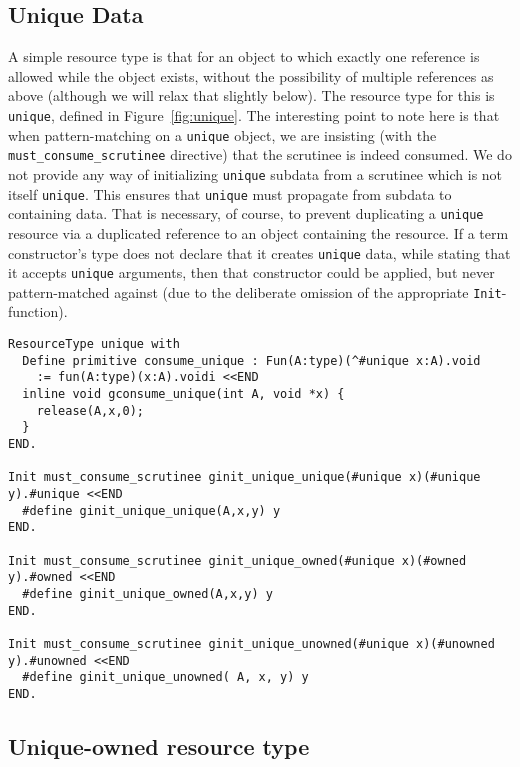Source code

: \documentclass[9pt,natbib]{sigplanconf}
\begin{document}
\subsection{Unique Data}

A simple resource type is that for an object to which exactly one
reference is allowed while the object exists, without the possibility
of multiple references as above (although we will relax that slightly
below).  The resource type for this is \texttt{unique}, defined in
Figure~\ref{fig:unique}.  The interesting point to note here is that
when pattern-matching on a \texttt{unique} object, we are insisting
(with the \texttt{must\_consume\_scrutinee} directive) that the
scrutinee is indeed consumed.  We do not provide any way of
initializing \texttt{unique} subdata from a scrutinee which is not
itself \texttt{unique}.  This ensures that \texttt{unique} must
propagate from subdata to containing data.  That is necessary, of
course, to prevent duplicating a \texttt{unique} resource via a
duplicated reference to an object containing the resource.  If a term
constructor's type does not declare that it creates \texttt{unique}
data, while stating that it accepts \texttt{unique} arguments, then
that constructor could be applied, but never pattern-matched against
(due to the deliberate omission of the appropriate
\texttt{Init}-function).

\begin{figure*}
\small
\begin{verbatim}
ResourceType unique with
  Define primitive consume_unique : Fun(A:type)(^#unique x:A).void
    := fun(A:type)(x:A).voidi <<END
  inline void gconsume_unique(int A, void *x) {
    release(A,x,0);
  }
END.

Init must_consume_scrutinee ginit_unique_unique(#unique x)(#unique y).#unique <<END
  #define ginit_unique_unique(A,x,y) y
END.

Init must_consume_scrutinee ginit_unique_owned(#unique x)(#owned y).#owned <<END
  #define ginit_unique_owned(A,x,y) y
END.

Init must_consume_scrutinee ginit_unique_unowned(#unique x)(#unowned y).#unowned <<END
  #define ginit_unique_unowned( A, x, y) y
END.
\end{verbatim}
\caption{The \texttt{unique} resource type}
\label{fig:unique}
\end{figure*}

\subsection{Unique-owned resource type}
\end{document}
────────────────────
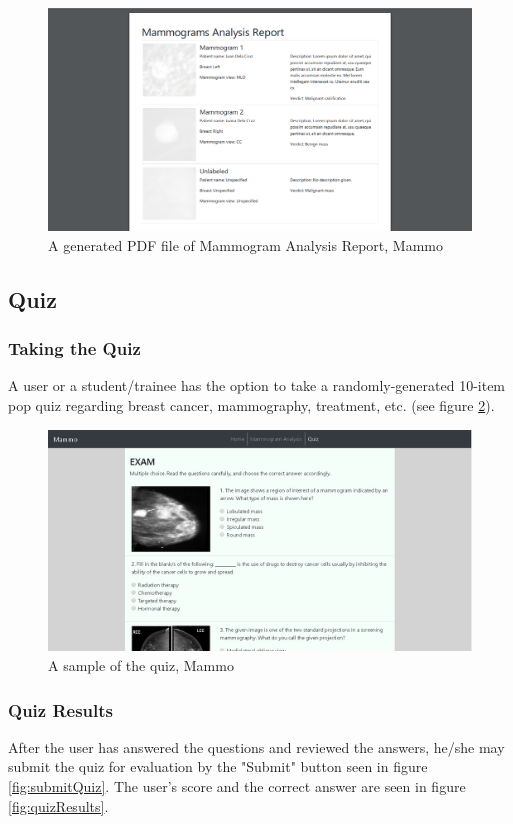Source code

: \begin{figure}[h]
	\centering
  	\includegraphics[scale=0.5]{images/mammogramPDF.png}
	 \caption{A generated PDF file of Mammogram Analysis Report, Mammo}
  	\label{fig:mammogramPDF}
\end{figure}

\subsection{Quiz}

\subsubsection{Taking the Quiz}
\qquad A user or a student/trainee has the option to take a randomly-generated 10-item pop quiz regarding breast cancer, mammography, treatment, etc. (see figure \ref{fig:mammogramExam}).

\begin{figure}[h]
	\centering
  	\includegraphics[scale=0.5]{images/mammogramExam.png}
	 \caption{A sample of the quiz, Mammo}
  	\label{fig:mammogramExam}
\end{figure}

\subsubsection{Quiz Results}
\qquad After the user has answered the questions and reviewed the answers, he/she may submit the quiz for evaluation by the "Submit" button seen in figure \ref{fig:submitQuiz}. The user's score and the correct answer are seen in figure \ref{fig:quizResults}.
────────────────────
WORK TASK:
Copy all lines from the data above that contain the word "which".

OUTPUT:
A simple resource type is that for an object to which exactly one
initializing \texttt{unique} subdata from a scrutinee which is not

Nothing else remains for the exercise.